Our country as others is engaged in a “war” against COVID-19 pandemic which is responsible for awful time with all Ugandans sharing same appalling experience.
Before saying much, I convey my sincere approval to President Museveni and our health officers led by indomitable Minister Dr Jane Aceng, for commendable job they are doing in leading us to win this battle. Fellow citizens, let’s play our part by cooperating with them. Back to subject, no one world-wide who hasn’t felt the pinch of COVID-19.
From a pauper to world’s richest to poorest country to world’s most developed economies, are all sneezing courtesy of our common invisible enemy-COVID-19. Based on medical professionals’ scientific recommendations, almost all world leaders instituted measures mainly lockdowns whose major works either restrict or ban movements and operations of majority people wherever they are. Sane leaders have no other option, but to tell people to stay home to suppress virus’ further spread.
Affluent people including those in highest offices in various lands are affected-airlines are grounded they cannot fly out of their countries, most educational institutions are closed down, both average citizens and poor people who earn their livings from informal sectors are out-of-business.
Because most African Countries including Uganda run regressive taxation system which places the burden of paying taxes on poor rather than progressive taxation system whose rate increases as payer’s income increases, governments find themselves in a catch-22. Most of their milk-cows in informal sectors no longer work to earn and pay taxes.
Truthfully, these vulnerable poor say one common thing; “now is the time for government to put our taxes to use through sending us relief.”
Considering the chilling effects of the lockdown, Uganda government announced food distribution among vulnerable groups of Ugandans especially in Kampala, Wakiso and Mukono districts.
I applause this gesture, but it fails to meet principles of non-discrimination and equality. In Uganda where according to 2016/17 National Household survey, 61% are in vulnerable employment with 46% of them not saving-largely because of earning little and therefore, unable to afford stop working even for a single day, authorities would be expected to devise means of serving all people’s interests.

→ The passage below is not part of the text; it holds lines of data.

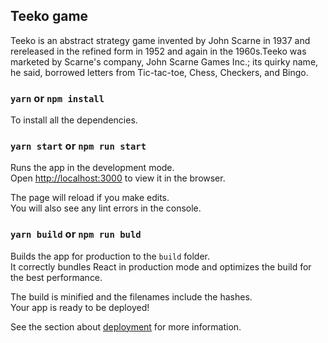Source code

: ## Teeko game

Teeko is an abstract strategy game invented by John Scarne in 1937 and rereleased in the refined
form in 1952 and again in the 1960s.Teeko was marketed by Scarne's company, John Scarne Games Inc.; 
its quirky name, he said, borrowed letters from Tic-tac-toe, Chess, Checkers, and Bingo.

### `yarn` or `npm install`

To install all the dependencies.

### `yarn start` or `npm run start`

Runs the app in the development mode.<br />
Open [http://localhost:3000](http://localhost:3000) to view it in the browser.

The page will reload if you make edits.<br />
You will also see any lint errors in the console.

### `yarn build` or `npm run buld`

Builds the app for production to the `build` folder.<br />
It correctly bundles React in production mode and optimizes the build for the best performance.

The build is minified and the filenames include the hashes.<br />
Your app is ready to be deployed!

See the section about [deployment](https://facebook.github.io/create-react-app/docs/deployment) for more information.

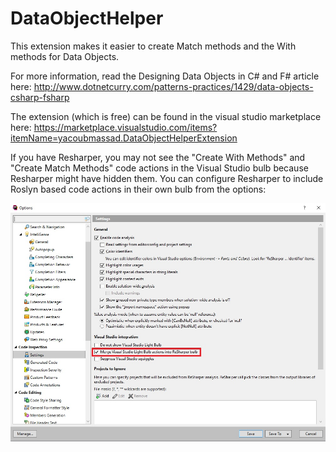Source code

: # DataObjectHelper

This extension makes it easier to create Match methods and the With methods for Data Objects.

For more information, read the Designing Data Objects in C# and F# article here: http://www.dotnetcurry.com/patterns-practices/1429/data-objects-csharp-fsharp

The extension (which is free) can be found in the visual studio marketplace here: https://marketplace.visualstudio.com/items?itemName=yacoubmassad.DataObjectHelperExtension

If you have Resharper, you may not see the "Create With Methods" and "Create Match Methods" code actions in the Visual Studio bulb because Resharper might have hidden them. You can configure Resharper to include Roslyn based code actions in their own bulb from the options:

![Resharper Merge Bulb Setting](https://raw.githubusercontent.com/ymassad/DataObjectHelper/master/ResharperMergeBulbSetting.jpg)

Truthfully, COVID-19 disproportionately punches groups most affected by inequality in our country-women, persons with disabilities, children, elderly, under ‘normal’ circumstances. COVID-19 impact doubles in case of impoverished people some of whom are malnourished grappling with ailments including HIV/Aids, TB, Cancer, Malaria, Malaria, Pneumonia, Anemia, hypertension, etc whose access to health care is more limited now.
Bad as it is, I consider COVID-19 a wrapped blessing able to amplify our agitation for increased public spending in key social sectors majorly heath by government.
Granted, our resources as a country might not suffice to afford us perfect public social systems, or actually suitably handing crises like COVID-19, its bitter truth, deliberate appalling policy choices by our leaders only entrench inequality catastrophe.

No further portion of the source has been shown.